Oh dear.
We are forever finding ways to enhance our sleeping patterns so that we can wake up every morning without feeling tired.
Some of us have trouble getting to sleep but others find they wake up in the middle of the night and can’t get back to the land of nod.
As you toss and turn in the bed, you think about how much time sleep takes up and how it could be spent doing something more useful.
‘Why sleep?’ you ask yourself, and that is something that Matthew Walker has talked a lot about.
His book, Why We Sleep: The New Science of Sleep and Dreams, examines how there are links between sleep loss and Alzheimer’s disease, cancer, diabetes, obesity and poor mental health.
The sleep scientist hopes that by pointing out the connections, people will ultimately try harder to get the recommended eight hours a night that their body needs.
“No aspect of our biology is left unscathed by sleep deprivation,” he writes.
“We have stigmatised sleep with the label of laziness. We want to seem busy, and one way we express that is by proclaiming how little sleep we’re getting.

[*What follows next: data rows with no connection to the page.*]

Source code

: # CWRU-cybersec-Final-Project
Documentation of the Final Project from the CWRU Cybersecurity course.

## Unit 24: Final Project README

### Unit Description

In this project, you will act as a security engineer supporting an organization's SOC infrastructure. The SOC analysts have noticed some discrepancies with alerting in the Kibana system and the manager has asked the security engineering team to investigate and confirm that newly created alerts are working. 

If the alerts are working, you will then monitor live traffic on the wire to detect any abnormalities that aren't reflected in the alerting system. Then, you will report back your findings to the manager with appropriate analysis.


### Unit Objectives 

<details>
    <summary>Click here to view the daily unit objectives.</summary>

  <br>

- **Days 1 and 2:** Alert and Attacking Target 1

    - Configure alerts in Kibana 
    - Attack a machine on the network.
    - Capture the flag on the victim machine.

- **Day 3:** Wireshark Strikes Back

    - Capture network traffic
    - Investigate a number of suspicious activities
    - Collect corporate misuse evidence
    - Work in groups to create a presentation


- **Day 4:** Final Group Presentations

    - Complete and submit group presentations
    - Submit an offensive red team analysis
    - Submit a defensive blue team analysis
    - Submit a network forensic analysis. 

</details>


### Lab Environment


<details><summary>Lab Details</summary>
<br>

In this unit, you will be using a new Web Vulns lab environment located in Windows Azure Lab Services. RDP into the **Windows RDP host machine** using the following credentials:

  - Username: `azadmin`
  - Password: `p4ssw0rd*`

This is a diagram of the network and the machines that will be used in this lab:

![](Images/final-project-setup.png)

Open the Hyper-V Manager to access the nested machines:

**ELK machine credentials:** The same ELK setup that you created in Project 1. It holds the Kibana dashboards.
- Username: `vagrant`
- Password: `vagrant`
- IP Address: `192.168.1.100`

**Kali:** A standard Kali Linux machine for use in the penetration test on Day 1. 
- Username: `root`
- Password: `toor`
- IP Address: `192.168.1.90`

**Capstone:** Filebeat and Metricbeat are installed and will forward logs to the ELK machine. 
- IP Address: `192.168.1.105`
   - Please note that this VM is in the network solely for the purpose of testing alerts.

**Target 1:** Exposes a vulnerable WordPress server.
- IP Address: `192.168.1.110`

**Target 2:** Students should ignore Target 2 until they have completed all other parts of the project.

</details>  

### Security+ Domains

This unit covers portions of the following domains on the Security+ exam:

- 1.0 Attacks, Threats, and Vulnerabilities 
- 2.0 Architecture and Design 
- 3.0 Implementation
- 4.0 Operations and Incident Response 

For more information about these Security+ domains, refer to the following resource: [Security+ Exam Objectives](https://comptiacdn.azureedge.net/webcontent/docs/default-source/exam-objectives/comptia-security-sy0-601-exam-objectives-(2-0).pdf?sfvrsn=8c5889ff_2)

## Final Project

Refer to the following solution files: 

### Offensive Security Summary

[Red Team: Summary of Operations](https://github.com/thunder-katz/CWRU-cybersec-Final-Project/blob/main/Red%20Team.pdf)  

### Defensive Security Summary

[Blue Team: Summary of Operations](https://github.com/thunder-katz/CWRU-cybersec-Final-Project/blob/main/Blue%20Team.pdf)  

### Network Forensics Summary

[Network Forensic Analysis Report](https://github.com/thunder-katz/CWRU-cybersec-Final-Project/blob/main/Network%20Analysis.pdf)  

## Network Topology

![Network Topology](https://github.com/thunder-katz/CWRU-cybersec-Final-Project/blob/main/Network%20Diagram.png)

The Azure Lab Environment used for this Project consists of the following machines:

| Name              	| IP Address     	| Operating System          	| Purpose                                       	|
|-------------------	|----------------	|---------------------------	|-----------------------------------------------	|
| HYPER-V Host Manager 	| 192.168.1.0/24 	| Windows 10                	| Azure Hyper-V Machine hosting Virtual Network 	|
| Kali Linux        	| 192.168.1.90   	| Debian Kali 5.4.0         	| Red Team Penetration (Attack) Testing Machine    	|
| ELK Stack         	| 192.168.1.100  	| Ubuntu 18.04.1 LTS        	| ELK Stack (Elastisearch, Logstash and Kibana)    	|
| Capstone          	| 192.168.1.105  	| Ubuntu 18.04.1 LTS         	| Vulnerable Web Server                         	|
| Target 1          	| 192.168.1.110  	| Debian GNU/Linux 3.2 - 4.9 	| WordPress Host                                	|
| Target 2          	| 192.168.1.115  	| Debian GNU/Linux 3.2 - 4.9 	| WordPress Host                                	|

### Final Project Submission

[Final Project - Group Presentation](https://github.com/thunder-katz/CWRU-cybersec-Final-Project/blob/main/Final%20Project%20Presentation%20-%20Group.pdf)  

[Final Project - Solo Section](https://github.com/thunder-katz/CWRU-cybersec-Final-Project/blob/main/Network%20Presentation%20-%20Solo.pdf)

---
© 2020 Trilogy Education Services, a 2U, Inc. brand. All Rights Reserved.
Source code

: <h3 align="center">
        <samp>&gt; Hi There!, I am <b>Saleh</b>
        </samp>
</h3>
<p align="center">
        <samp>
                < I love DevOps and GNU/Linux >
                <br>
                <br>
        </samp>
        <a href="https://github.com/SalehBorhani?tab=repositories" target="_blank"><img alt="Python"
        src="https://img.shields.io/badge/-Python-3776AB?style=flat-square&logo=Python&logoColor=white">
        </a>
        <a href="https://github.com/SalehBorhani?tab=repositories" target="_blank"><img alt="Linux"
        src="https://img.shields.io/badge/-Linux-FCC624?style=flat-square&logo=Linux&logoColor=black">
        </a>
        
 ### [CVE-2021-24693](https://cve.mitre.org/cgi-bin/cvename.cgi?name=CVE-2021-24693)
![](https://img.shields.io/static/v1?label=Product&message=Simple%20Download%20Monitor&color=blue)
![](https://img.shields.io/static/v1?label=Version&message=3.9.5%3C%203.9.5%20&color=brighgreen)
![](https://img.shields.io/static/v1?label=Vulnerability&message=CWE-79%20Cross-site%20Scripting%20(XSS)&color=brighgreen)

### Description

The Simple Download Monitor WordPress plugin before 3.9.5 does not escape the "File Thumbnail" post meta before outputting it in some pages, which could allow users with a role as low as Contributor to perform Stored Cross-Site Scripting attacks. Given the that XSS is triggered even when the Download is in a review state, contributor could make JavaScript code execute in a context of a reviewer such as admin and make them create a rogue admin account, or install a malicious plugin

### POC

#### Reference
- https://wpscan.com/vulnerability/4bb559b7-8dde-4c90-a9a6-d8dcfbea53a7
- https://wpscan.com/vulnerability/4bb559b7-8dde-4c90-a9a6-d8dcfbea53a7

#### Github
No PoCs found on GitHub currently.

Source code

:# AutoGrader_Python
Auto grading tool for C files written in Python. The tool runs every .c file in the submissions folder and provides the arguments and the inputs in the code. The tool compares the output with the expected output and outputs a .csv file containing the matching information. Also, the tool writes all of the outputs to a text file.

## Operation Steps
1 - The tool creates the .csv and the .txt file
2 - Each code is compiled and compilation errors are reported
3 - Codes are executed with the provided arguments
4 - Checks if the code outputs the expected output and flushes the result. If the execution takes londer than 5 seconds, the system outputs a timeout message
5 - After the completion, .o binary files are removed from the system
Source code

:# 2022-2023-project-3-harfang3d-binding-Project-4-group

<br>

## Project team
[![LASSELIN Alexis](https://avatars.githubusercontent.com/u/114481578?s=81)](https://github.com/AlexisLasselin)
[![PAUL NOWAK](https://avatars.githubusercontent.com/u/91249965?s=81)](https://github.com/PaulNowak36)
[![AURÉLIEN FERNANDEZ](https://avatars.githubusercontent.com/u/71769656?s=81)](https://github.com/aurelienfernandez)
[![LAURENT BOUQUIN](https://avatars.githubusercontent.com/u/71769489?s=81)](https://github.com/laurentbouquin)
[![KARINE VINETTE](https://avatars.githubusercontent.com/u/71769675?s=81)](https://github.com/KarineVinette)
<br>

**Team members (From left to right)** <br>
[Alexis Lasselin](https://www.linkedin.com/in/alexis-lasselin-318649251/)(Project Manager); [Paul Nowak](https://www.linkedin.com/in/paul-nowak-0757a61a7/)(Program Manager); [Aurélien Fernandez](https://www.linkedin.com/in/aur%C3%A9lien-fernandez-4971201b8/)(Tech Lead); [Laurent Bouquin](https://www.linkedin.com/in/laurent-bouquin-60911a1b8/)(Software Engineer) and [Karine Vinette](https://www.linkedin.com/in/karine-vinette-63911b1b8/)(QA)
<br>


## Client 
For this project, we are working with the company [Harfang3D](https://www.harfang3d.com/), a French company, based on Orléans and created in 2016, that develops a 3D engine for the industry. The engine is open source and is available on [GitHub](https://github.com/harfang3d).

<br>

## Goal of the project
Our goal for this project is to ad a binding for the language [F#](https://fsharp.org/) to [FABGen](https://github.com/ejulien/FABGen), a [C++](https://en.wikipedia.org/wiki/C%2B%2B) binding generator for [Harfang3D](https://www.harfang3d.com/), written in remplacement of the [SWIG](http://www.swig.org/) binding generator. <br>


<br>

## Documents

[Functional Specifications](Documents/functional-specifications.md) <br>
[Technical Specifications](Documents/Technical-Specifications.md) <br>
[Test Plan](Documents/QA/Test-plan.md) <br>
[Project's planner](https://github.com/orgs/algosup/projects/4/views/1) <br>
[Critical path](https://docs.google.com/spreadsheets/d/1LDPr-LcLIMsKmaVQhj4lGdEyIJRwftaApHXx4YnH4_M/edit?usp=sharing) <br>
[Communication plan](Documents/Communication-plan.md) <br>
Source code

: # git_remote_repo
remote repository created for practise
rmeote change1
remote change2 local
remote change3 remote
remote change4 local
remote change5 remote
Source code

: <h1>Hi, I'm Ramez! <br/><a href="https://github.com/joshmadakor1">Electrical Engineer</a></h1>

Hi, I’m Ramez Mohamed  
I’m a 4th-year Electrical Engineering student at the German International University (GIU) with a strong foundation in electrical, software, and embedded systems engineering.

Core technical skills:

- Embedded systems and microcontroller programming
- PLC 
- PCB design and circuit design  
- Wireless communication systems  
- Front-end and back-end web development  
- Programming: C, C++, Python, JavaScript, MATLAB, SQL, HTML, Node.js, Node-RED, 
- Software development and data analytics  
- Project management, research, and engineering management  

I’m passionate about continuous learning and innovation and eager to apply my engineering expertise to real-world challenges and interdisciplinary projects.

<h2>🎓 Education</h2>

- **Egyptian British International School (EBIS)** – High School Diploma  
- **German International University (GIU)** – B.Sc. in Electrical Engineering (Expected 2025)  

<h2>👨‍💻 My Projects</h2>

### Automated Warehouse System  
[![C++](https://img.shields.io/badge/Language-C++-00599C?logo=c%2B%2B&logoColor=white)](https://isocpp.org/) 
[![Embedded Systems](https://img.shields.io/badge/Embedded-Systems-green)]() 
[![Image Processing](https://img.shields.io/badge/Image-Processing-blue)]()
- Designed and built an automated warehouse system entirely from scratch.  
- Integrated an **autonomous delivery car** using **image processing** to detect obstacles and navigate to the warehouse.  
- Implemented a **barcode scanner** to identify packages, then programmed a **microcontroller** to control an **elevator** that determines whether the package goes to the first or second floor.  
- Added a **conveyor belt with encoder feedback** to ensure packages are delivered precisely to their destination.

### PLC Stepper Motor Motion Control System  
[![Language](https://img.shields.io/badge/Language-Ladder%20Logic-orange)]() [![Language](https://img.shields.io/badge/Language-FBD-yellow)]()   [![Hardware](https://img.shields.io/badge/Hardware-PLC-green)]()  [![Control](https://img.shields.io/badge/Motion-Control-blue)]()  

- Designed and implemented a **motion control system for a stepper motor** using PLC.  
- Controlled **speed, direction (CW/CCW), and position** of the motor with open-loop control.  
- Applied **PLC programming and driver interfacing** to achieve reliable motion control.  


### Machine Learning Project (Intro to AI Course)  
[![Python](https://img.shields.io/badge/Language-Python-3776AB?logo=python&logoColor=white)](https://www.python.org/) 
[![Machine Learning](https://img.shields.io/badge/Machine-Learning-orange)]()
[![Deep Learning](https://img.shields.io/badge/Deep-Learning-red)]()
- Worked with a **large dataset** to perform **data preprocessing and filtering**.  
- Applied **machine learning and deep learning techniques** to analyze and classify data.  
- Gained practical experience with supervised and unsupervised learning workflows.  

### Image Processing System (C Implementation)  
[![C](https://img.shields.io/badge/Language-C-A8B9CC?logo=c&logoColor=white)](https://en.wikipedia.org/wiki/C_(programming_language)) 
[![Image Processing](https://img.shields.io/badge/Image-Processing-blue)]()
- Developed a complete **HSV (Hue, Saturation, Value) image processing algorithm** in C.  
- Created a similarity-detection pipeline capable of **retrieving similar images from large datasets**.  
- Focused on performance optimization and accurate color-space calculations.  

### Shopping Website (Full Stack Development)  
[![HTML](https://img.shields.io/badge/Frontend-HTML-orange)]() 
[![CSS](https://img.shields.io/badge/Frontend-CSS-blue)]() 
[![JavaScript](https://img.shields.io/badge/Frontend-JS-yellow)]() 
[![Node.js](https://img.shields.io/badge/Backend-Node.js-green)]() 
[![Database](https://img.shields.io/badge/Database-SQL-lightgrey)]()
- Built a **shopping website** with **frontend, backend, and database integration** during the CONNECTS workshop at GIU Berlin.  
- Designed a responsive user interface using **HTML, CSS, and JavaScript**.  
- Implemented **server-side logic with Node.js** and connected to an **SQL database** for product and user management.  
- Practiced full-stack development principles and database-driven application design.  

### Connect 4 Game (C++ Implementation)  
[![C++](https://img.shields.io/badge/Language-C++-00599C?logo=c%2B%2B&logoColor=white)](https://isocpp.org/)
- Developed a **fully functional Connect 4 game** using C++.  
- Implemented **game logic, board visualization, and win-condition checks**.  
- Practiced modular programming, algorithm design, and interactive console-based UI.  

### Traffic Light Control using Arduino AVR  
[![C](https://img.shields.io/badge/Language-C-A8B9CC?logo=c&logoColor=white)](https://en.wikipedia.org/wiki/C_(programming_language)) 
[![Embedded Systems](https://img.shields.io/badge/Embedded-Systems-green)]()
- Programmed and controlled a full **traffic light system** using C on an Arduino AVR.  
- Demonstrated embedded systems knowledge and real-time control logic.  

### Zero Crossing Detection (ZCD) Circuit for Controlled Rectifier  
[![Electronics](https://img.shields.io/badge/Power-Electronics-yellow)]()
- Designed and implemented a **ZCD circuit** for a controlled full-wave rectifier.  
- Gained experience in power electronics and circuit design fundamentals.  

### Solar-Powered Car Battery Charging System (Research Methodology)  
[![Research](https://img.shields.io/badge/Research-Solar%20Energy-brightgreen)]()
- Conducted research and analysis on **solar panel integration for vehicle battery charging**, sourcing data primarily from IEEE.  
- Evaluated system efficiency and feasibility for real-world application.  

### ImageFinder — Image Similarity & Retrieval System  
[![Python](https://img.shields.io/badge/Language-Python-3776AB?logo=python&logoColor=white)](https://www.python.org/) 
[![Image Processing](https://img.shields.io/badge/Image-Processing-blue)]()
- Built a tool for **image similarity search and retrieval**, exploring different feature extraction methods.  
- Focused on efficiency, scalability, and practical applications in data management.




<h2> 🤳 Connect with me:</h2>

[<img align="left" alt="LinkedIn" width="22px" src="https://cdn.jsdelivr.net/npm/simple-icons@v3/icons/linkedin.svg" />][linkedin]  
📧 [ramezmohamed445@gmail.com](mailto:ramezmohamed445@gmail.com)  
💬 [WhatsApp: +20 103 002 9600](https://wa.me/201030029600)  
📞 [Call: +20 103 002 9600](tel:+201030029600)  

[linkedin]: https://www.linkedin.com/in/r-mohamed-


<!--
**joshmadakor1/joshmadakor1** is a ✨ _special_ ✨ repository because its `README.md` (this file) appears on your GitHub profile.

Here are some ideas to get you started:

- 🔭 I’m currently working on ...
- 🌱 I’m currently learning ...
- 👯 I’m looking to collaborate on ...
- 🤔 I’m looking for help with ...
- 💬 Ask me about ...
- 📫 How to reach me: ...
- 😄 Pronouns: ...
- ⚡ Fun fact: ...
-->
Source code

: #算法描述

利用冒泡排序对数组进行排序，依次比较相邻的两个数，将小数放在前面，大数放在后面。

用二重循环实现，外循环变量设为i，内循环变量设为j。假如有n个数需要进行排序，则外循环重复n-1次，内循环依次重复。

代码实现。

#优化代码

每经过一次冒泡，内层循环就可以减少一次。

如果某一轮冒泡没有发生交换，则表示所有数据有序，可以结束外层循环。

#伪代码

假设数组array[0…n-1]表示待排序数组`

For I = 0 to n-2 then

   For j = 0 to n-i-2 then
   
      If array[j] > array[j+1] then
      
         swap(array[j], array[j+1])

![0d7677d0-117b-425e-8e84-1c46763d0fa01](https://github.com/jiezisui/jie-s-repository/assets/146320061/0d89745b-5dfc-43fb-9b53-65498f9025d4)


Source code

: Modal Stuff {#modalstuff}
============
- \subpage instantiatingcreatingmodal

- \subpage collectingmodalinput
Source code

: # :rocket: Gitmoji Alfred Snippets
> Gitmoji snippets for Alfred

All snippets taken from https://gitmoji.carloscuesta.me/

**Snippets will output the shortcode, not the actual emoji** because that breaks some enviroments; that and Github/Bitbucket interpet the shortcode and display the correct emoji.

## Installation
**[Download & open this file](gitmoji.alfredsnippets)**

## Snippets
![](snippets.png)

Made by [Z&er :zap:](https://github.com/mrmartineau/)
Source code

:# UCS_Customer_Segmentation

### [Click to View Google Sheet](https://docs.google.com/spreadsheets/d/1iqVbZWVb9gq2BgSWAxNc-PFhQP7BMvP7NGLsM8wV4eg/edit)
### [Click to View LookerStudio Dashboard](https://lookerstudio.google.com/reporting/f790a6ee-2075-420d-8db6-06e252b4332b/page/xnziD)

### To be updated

It’s a badge of honour.
“Sleep is one of the most important aspects of our life, health and longevity and yet it is increasingly neglected in twenty-first-century society, with devastating consequences: every major disease in the developed world – Alzheimer’s, cancer, obesity, diabetes – has very strong causal links to deficient sleep.”
How do we change our sleeping patterns in order to help expand our time on Earth? Walker believes that we need to treat sleep as an activity, like going to work or going to the gym.
“Once you know that after just one night of only four or five hours’ sleep, your natural killer cells – the ones that attack the cancer cells that appear in your body every day – drop by 70%, a non-negotiable eight-hour sleep opportunity is needed every night.”